### DATA EXTRACT
____________________

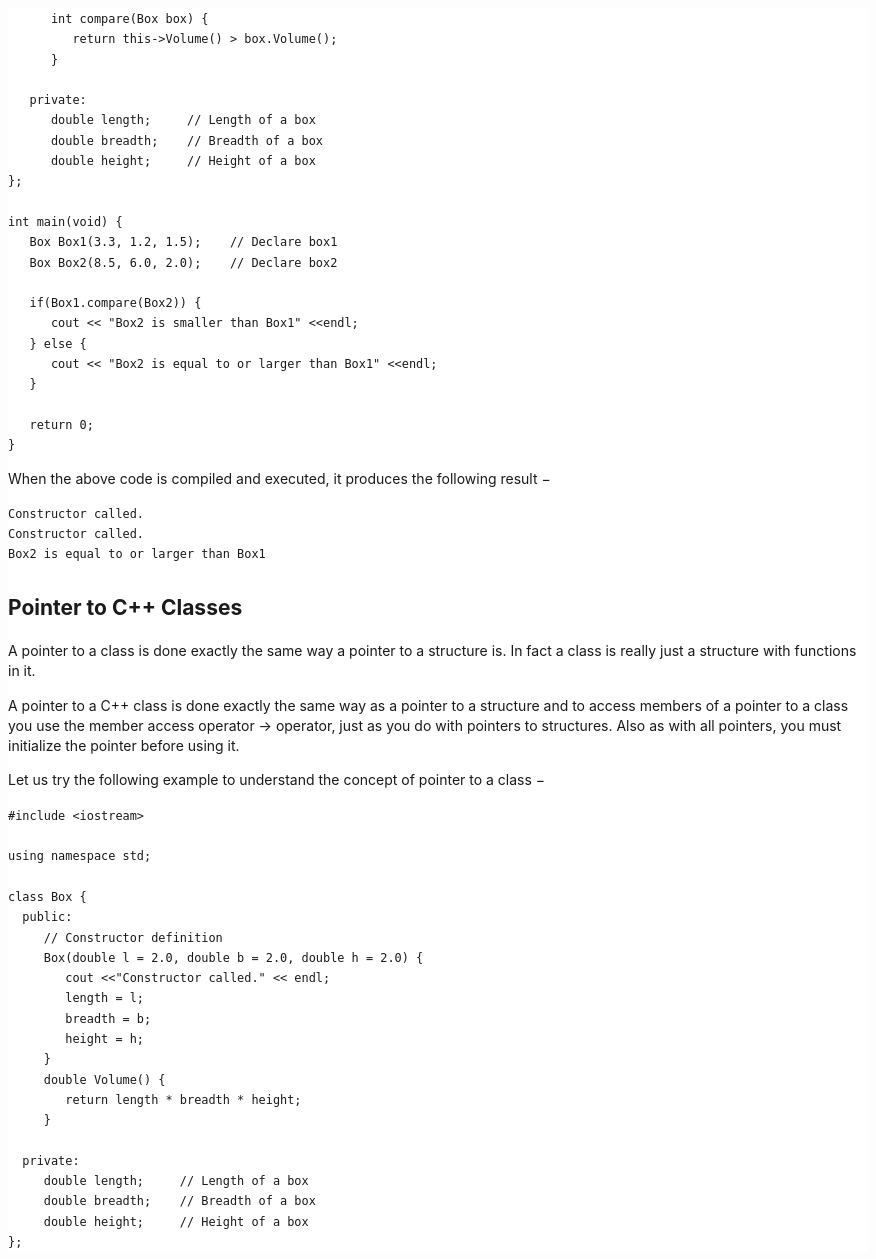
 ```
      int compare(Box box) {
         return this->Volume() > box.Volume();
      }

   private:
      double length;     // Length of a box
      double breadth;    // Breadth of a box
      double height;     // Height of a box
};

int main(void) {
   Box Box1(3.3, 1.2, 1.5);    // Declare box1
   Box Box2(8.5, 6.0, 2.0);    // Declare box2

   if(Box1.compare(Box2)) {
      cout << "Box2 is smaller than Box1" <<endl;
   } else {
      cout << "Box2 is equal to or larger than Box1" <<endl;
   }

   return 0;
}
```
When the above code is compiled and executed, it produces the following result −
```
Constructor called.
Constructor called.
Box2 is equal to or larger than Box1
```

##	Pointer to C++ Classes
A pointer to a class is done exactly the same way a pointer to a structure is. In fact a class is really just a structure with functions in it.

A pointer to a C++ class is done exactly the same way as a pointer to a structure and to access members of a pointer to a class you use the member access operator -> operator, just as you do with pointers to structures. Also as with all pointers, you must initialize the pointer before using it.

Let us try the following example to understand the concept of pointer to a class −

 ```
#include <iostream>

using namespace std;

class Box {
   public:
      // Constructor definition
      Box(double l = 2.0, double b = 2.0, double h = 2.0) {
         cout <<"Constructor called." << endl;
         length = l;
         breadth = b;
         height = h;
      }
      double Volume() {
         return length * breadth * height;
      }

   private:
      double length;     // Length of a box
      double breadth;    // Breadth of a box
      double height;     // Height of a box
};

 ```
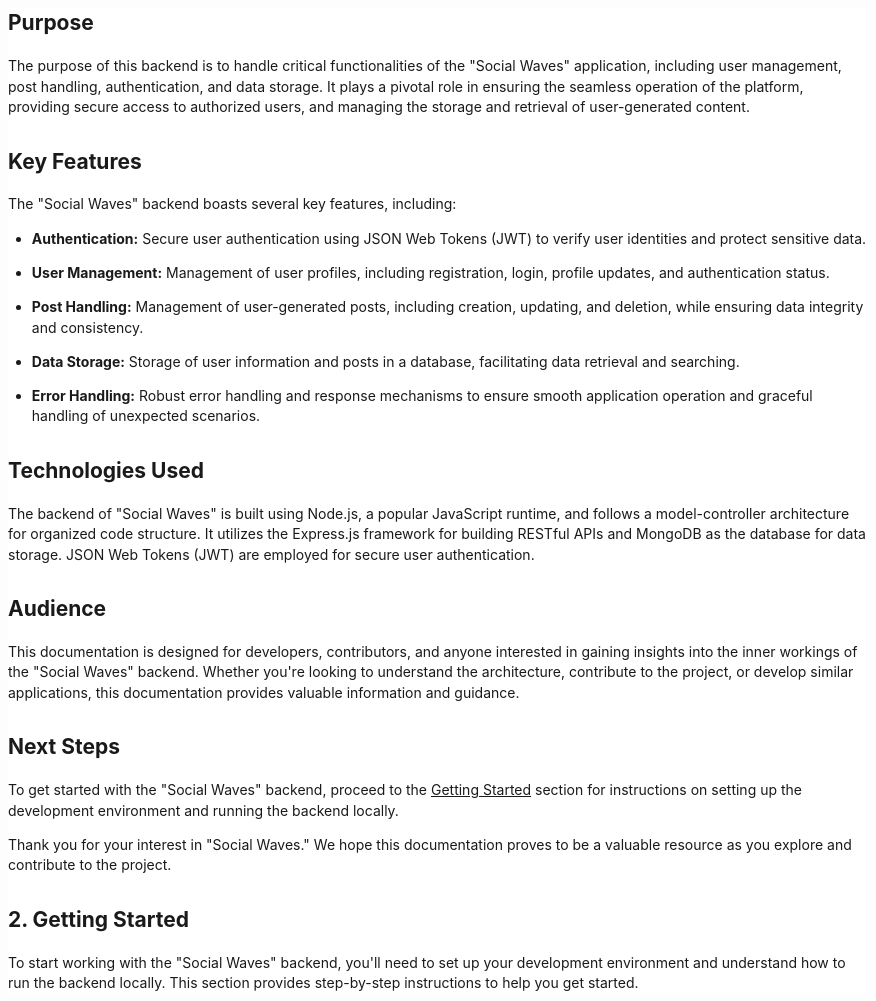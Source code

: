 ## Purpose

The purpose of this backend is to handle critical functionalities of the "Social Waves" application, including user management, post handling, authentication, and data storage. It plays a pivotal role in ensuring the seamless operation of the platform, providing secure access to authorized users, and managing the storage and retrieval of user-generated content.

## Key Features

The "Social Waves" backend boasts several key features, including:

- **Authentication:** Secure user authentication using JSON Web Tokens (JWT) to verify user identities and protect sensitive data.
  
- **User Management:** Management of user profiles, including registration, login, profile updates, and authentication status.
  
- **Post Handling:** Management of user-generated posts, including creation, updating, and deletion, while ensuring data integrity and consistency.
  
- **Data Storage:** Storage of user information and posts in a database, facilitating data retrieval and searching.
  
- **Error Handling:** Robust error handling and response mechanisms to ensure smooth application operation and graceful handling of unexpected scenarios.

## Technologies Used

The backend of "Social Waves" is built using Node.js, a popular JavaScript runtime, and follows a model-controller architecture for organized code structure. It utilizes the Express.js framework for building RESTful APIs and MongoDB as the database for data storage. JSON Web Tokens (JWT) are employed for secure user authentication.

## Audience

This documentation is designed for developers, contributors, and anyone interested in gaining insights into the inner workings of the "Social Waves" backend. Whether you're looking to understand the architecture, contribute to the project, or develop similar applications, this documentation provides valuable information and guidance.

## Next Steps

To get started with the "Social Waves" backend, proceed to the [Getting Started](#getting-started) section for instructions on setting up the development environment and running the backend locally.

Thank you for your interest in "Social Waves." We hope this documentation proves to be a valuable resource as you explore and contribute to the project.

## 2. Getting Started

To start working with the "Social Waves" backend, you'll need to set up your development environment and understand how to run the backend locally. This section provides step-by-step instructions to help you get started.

____________________

### DIRECTIONS FOR THIS TASK
Scanning the data above, copy out every line where "endl" is found.

### ANSWER SPACE
      cout << "Box2 is smaller than Box1" <<endl;
      cout << "Box2 is equal to or larger than Box1" <<endl;
         cout <<"Constructor called." << endl;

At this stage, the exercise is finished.